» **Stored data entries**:
::::::

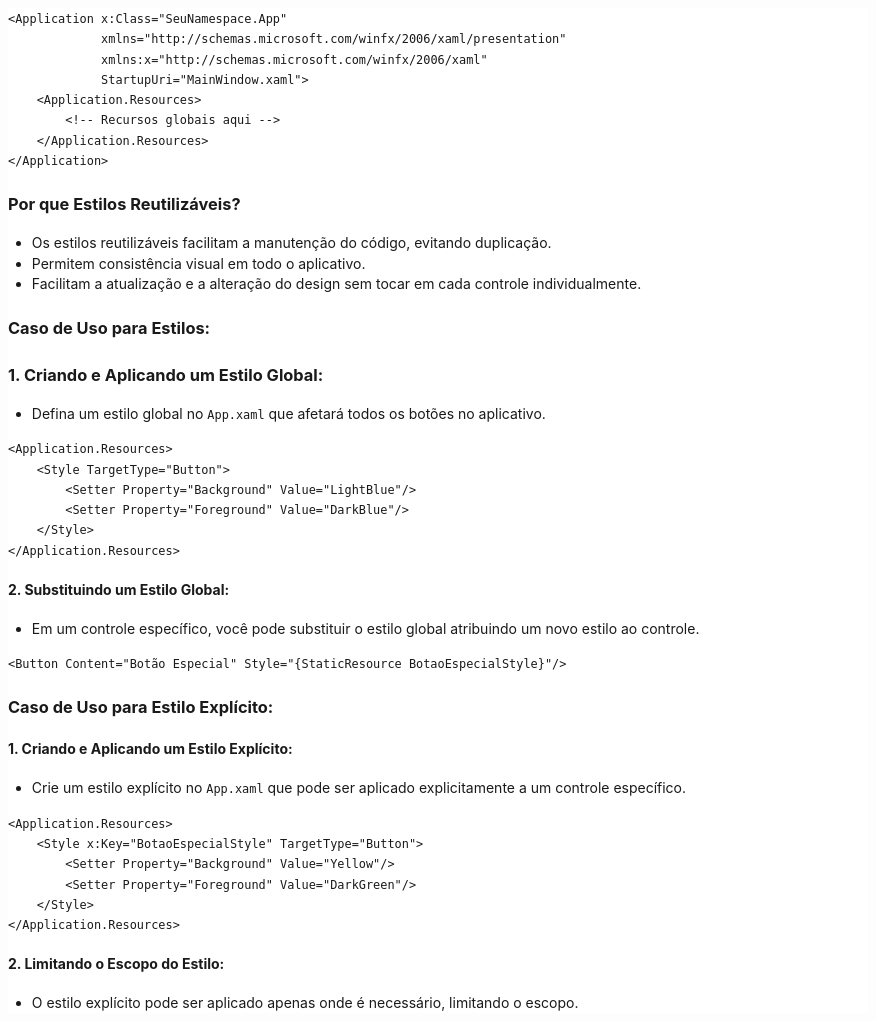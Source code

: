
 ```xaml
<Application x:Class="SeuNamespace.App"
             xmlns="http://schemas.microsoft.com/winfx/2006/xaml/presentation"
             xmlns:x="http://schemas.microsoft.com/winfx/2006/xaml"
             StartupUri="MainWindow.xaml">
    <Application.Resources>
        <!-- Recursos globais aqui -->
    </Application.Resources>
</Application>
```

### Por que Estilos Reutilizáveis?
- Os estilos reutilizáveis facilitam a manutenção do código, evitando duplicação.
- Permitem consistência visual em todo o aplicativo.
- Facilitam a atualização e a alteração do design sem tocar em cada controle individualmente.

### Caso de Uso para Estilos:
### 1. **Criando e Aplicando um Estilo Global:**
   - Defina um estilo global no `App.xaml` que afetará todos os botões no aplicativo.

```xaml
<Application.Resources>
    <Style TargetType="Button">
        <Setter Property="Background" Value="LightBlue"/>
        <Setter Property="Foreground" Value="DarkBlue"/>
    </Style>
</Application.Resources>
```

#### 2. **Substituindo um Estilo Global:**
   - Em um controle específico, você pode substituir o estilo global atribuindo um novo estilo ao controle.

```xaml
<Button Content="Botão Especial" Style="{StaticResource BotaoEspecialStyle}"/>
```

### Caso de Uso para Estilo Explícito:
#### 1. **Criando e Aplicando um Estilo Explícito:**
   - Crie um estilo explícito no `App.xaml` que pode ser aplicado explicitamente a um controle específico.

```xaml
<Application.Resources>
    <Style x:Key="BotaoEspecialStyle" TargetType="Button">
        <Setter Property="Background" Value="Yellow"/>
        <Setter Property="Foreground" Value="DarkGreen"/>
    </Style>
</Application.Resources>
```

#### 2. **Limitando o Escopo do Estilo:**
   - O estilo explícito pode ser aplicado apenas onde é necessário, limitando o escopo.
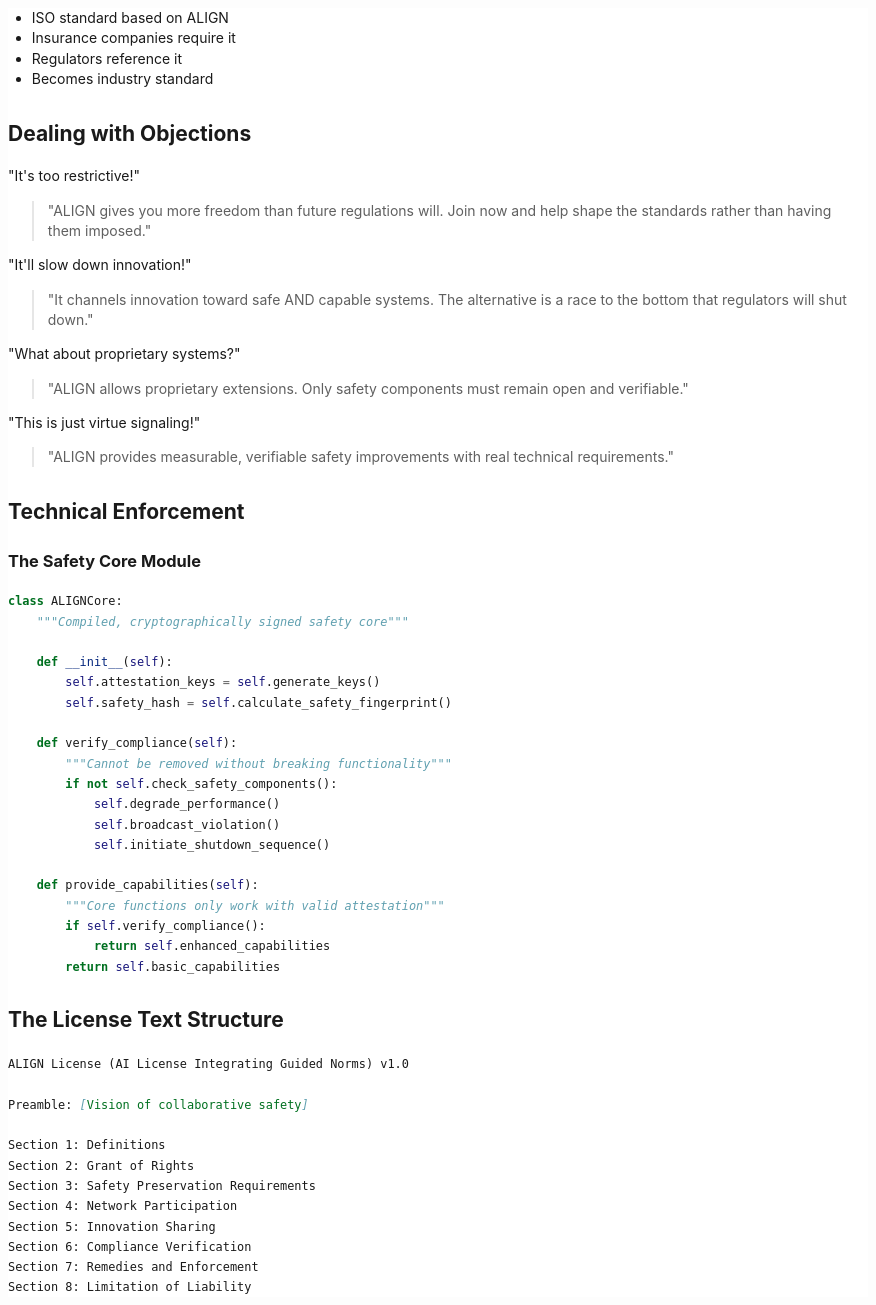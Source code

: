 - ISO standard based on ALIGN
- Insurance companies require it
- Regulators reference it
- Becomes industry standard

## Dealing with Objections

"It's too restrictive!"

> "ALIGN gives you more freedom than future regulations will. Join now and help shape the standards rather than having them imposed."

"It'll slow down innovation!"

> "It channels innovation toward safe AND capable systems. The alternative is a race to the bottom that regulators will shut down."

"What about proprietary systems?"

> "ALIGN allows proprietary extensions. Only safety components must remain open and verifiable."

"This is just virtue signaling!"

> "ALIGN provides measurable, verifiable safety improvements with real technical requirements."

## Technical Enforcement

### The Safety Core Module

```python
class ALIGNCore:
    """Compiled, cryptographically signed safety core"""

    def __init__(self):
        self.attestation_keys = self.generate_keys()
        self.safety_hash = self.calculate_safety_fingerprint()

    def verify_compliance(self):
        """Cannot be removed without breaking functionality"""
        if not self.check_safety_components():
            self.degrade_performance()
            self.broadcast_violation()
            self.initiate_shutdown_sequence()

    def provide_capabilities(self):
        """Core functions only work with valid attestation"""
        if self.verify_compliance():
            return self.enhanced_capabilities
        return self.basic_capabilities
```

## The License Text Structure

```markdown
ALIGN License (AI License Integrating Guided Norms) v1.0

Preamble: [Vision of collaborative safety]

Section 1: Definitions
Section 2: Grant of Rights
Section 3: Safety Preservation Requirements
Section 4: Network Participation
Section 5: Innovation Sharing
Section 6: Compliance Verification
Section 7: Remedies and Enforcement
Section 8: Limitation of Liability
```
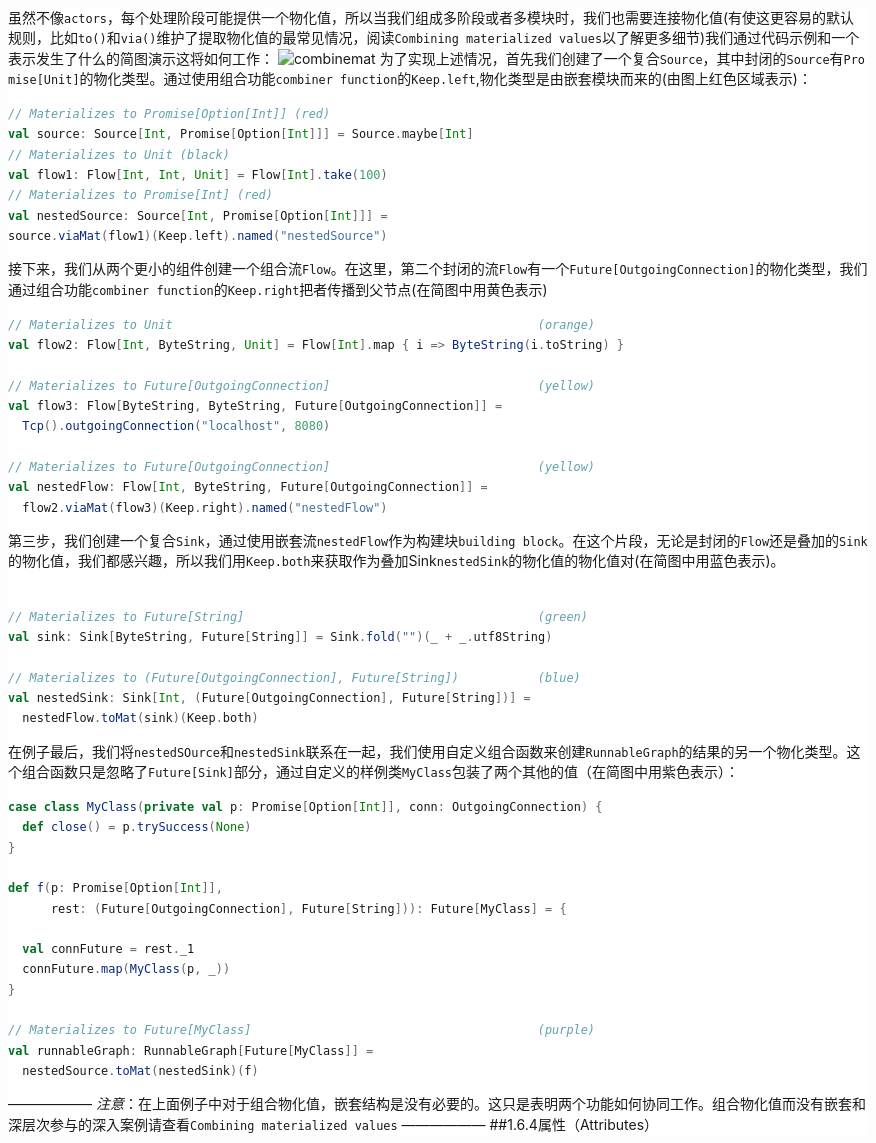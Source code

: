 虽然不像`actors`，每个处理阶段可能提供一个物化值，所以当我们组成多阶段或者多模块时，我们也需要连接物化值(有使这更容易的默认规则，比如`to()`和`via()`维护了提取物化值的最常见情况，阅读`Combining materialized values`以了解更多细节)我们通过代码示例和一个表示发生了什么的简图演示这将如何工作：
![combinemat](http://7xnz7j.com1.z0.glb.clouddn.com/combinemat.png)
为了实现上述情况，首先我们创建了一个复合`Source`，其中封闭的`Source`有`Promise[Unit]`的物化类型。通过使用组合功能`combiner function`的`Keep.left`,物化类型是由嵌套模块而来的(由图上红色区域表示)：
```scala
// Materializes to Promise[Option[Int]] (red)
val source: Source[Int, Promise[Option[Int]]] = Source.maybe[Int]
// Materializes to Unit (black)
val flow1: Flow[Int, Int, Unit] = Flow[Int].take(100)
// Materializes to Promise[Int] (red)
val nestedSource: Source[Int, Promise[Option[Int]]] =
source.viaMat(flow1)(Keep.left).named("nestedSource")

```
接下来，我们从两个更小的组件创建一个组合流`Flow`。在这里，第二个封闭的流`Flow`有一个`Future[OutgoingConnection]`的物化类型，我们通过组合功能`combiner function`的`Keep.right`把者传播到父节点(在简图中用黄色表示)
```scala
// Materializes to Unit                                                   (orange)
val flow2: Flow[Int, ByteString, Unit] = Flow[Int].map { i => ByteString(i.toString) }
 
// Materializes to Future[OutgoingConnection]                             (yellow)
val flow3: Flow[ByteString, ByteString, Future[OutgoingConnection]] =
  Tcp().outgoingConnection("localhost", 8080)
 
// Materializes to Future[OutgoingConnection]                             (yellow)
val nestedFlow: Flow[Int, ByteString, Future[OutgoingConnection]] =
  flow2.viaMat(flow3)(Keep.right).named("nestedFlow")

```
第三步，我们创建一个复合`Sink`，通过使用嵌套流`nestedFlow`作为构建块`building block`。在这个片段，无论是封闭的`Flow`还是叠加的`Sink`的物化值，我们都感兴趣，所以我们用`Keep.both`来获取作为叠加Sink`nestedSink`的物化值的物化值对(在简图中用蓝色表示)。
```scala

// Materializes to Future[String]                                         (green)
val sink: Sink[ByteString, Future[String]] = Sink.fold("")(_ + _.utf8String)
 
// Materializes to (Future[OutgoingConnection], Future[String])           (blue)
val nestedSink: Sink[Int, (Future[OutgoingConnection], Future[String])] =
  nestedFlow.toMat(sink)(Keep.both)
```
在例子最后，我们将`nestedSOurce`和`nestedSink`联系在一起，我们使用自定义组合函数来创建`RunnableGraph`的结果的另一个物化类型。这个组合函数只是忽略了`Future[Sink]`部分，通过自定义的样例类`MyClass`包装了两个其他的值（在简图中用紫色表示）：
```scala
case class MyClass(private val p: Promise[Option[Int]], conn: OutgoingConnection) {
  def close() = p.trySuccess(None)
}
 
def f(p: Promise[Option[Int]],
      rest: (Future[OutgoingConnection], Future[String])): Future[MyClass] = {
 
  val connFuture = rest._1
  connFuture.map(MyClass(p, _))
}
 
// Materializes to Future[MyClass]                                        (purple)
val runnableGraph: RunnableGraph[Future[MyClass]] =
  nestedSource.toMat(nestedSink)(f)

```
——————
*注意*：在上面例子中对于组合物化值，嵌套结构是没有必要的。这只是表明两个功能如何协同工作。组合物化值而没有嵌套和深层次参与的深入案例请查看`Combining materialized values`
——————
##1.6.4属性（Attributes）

::::::

» **YOUR GOAL**:
Write only the number of lines in the records that contain the string "aplicado".

» **WRITTEN ANSWER**:
2